Specific to Autodesk (& related more to Inventor):
1) Direct modeling (a.k.a Fusion) will be tightly integrated into Inventor without destroying parametric workflows.
2) As a result of implementing Fusion into Inventor a lot of smaller spin off tools and workflows will come out of it that weren't exactly planned but will make the everyday power user's life much more efficient. I'm speaking of things that can't specifically be predicted, but will only come about organically.

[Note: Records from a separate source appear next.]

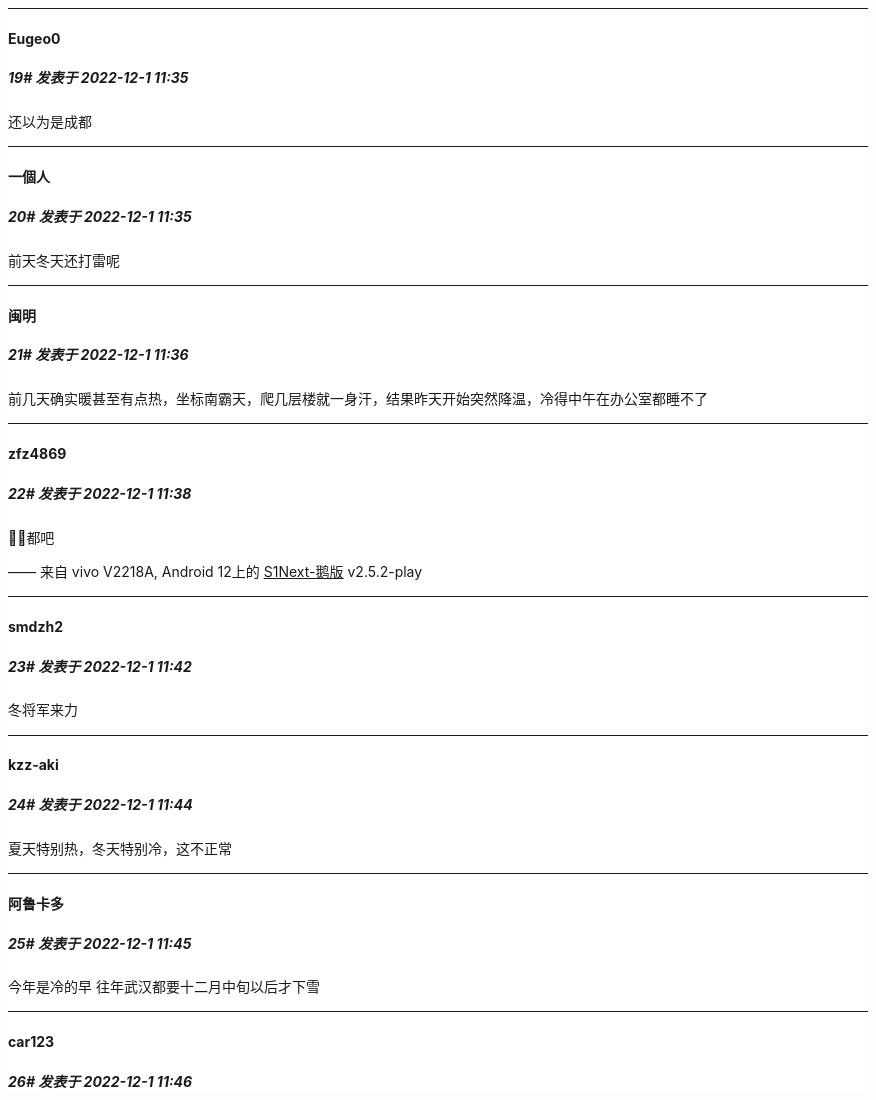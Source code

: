 *****

####  Eugeo0  
##### 19#       发表于 2022-12-1 11:35

还以为是成都

*****

####  一個人  
##### 20#       发表于 2022-12-1 11:35

前天冬天还打雷呢

*****

####  闽明  
##### 21#       发表于 2022-12-1 11:36

前几天确实暖甚至有点热，坐标南霸天，爬几层楼就一身汗，结果昨天开始突然降温，冷得中午在办公室都睡不了

*****

####  zfz4869  
##### 22#       发表于 2022-12-1 11:38

👊🏻都吧

—— 来自 vivo V2218A, Android 12上的 [S1Next-鹅版](https://github.com/ykrank/S1-Next/releases) v2.5.2-play

*****

####  smdzh2  
##### 23#       发表于 2022-12-1 11:42

冬将军来力

*****

####  kzz-aki  
##### 24#       发表于 2022-12-1 11:44

夏天特别热，冬天特别冷，这不正常

*****

####  阿鲁卡多  
##### 25#       发表于 2022-12-1 11:45

今年是冷的早 往年武汉都要十二月中旬以后才下雪

*****

####  car123  
##### 26#       发表于 2022-12-1 11:46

3) I believe Autodesk will increasingly streamline the multi-directional functionality between their manufacturing and AEC products to a point where the models seem native to which ever system you're working on even though it would be from another CAD package. For example, if a building was created inside Revit and was "ported" over to Inventor, there would be a model browsing history that would appear as if it was originally created inside of Inventor and the Inventor user would be able to make changes to that building (probably based on rules the Revit user set up when exporting) in order to facilitate a better integration of the product that the Inventor user's company is manufacturing.
4) Expanding on the streamlined integration of products, Autodesk will begin to bring some of the functionality and toolsets of products used inside the gaming and special effects industry into it's technical 3D modeling products.
5) I believe rules based design will also be tightly integrated into Inventor (and Revit for that matter). This would be done in a manner where it would blur the line between parametric modeling rules based design.
6) AutoCAD will still be around, but it's retirement will be seen on the horizon as a more definitive date. It's just too deeply entrenched in workflows and processes around the globe to go away in the next decade.
General CAD predictions:
1) Cloud based computing will present a new paradigm in licensing CAD packages. It will be a more affordable solution to smaller scale companies and maybe even individuals who contract with larger companies. It will also mean that Automation of these CAD packages could now, more easily extend to non-traditional CAD users (i.e. sales force, customer base, shop floor, etc.) where a custom UI is developed on top of the cloud based CAD package. I think there will be many spin-off developments leveraging the expansion of this technology because the bandwidth speeds will only get faster (and more stable) over the next decade.
2) I agree with the assertion that Solidworks and Inventor will be the two dominating forces in the 3D (mech) CAD marketplace. I think that the others will still be out there but their impact won't be "felt" nearly as much.
3) I think that the uber-high-end CAD packages like Catia and Pro-e will be relegated to live out their days where they are too deeply entrenched to be replaced. I think that the ratio of the price point to what functionality is offered between these high-end packages and the "mid-range" packages will be harder to differentiate and therefore cause companies to re-evaluate their expenditures in their CAD software. I definitely believe that (at least) Inventor will meet or even beat the functionality of these high-end packages and possibly the other packages will do the same (aside from Solidworks, which is a separate subject - which takes me to the next point).
4) Let me preface this "prediction" with the statement that I am not familiar enough with either Solidworks or Catia (especially Catia) to know their finer points in order to accurately predict what will happen with them or say what they should or shouldn't do. I am speaking from a point of view of an outsider with passion for CAD and as someone who has an opinion based on general observations. With that said, I agree that Solidworks will either have to separate itself from Dassault or Dassault should somehow (and I don't know how) integrate those two packages. From what I understand, Catia has, what I call, a "use-based" pricing structure where if you don't renew the "subscription" each year you won't even be able to use the software that you currently possess. That strategy, IMHO, is a recipe to stifle growth when these "mid-range" CAD packages are making such strides each year in closing the functionality gap.
5) I think by the end of the decade we will be on the brink of some revolutionary changes in the User Experience where the traditional monitor, mouse, keyboard, and potential 3D motion controller will be replaced with a totally immersive experience that further enhances productivity and functionality. I don't think it will be in practical use by the end of the decade, but I do think that it will be close to that.
One final prediction... I think that MCADForums will be bigger and better than ever. I think that as more people move into the 3D realm, the forum user scrolls will increase in-turn. My only hope is that the current decorum is maintained. From the friendly banter, to the vigorous debates, to the willingness to help newbies and oldies alike without passing judgement or sounding condescending; I hope that this forum continues to attract the true CAD junkies out there. From any CAD package.
...Jeez, I sound like freakin' politician!